Task details:
With pictures left out, retype the lines from the start of the records through the one that contains "physical and network".

Records to use:
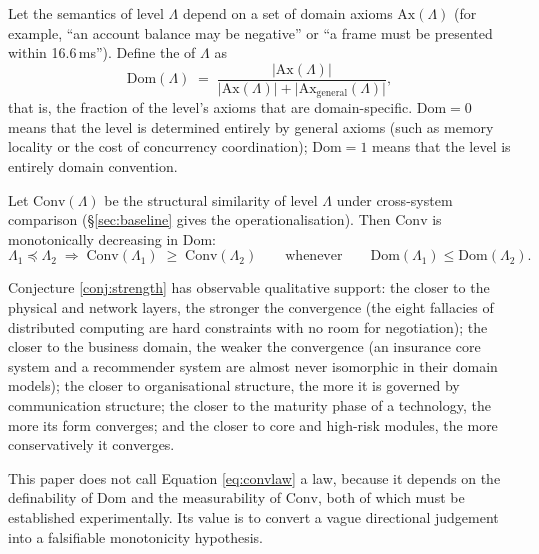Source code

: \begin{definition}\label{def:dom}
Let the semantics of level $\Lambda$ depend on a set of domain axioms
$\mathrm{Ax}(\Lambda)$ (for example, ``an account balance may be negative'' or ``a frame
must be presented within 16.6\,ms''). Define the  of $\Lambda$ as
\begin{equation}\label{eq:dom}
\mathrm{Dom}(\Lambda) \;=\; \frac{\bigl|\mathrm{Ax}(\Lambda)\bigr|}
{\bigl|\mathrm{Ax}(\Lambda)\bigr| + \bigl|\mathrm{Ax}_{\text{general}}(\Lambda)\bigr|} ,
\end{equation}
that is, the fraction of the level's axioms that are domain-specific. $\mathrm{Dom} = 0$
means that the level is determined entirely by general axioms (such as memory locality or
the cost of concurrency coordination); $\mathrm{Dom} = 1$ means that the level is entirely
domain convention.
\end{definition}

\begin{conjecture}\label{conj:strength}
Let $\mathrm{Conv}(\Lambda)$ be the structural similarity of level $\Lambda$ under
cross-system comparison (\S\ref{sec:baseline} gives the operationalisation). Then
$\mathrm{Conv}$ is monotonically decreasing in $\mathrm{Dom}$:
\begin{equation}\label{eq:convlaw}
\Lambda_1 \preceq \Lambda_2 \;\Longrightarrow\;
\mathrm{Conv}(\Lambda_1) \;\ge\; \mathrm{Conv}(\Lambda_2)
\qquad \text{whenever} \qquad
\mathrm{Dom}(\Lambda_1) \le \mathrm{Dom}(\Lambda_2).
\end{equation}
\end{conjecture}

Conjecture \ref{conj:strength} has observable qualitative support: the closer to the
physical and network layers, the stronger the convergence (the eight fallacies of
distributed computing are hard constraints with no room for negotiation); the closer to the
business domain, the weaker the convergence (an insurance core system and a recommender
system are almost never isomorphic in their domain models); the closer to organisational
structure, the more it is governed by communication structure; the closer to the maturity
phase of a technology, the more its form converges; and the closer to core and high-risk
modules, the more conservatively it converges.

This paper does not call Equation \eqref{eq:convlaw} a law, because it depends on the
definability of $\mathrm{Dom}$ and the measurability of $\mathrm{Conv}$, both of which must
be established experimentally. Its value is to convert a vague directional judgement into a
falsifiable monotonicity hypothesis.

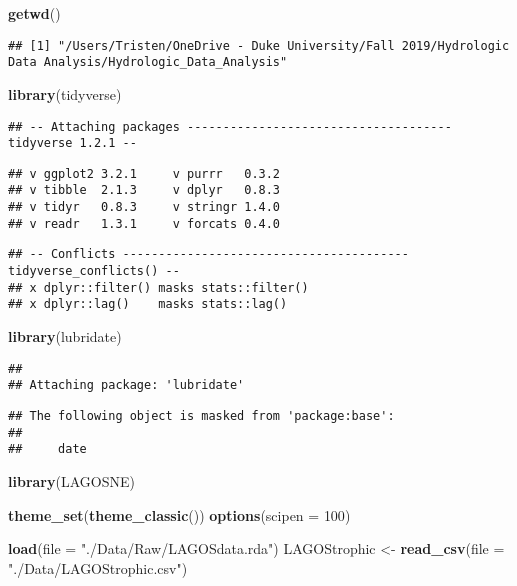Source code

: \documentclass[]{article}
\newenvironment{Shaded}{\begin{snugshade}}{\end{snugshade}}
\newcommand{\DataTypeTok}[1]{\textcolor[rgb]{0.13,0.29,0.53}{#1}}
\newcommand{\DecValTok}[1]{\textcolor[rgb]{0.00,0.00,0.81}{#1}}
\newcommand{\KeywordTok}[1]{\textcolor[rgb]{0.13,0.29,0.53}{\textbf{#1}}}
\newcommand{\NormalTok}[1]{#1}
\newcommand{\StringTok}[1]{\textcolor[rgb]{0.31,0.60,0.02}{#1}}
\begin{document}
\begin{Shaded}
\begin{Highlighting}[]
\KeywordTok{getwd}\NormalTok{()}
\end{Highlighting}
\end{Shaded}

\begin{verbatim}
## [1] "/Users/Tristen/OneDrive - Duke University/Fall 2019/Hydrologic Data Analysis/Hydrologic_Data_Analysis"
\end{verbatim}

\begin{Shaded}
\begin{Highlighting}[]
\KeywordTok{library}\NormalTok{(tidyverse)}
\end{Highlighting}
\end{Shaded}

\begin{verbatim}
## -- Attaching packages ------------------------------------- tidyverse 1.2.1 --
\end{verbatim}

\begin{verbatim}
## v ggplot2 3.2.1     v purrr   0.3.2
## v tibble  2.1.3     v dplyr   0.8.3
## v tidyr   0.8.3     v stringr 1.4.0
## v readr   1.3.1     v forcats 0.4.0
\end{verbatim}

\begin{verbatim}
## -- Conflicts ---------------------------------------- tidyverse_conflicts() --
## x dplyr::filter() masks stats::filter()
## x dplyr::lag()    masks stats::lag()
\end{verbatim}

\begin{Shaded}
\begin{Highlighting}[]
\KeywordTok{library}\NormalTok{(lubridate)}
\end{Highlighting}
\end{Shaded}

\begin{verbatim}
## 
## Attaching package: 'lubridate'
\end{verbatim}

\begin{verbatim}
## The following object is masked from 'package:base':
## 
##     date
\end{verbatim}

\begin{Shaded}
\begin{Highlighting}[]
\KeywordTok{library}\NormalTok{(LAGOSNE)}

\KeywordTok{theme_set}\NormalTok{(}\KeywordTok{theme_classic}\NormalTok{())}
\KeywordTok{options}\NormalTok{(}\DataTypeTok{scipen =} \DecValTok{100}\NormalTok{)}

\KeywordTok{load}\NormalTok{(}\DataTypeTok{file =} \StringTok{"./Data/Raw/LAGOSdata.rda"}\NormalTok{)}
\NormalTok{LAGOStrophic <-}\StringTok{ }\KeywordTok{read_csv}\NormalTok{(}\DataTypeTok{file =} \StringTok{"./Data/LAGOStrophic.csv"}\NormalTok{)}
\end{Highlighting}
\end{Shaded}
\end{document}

Response area:
Source code

: \begin{definition}\label{def:dom}
Let the semantics of level $\Lambda$ depend on a set of domain axioms
$\mathrm{Ax}(\Lambda)$ (for example, ``an account balance may be negative'' or ``a frame
must be presented within 16.6\,ms''). Define the  of $\Lambda$ as
\begin{equation}\label{eq:dom}
\mathrm{Dom}(\Lambda) \;=\; \frac{\bigl|\mathrm{Ax}(\Lambda)\bigr|}
{\bigl|\mathrm{Ax}(\Lambda)\bigr| + \bigl|\mathrm{Ax}_{\text{general}}(\Lambda)\bigr|} ,
\end{equation}
that is, the fraction of the level's axioms that are domain-specific. $\mathrm{Dom} = 0$
means that the level is determined entirely by general axioms (such as memory locality or
the cost of concurrency coordination); $\mathrm{Dom} = 1$ means that the level is entirely
domain convention.
\end{definition}

\begin{conjecture}\label{conj:strength}
Let $\mathrm{Conv}(\Lambda)$ be the structural similarity of level $\Lambda$ under
cross-system comparison (\S\ref{sec:baseline} gives the operationalisation). Then
$\mathrm{Conv}$ is monotonically decreasing in $\mathrm{Dom}$:
\begin{equation}\label{eq:convlaw}
\Lambda_1 \preceq \Lambda_2 \;\Longrightarrow\;
\mathrm{Conv}(\Lambda_1) \;\ge\; \mathrm{Conv}(\Lambda_2)
\qquad \text{whenever} \qquad
\mathrm{Dom}(\Lambda_1) \le \mathrm{Dom}(\Lambda_2).
\end{equation}
\end{conjecture}

Conjecture \ref{conj:strength} has observable qualitative support: the closer to the
physical and network layers, the stronger the convergence (the eight fallacies of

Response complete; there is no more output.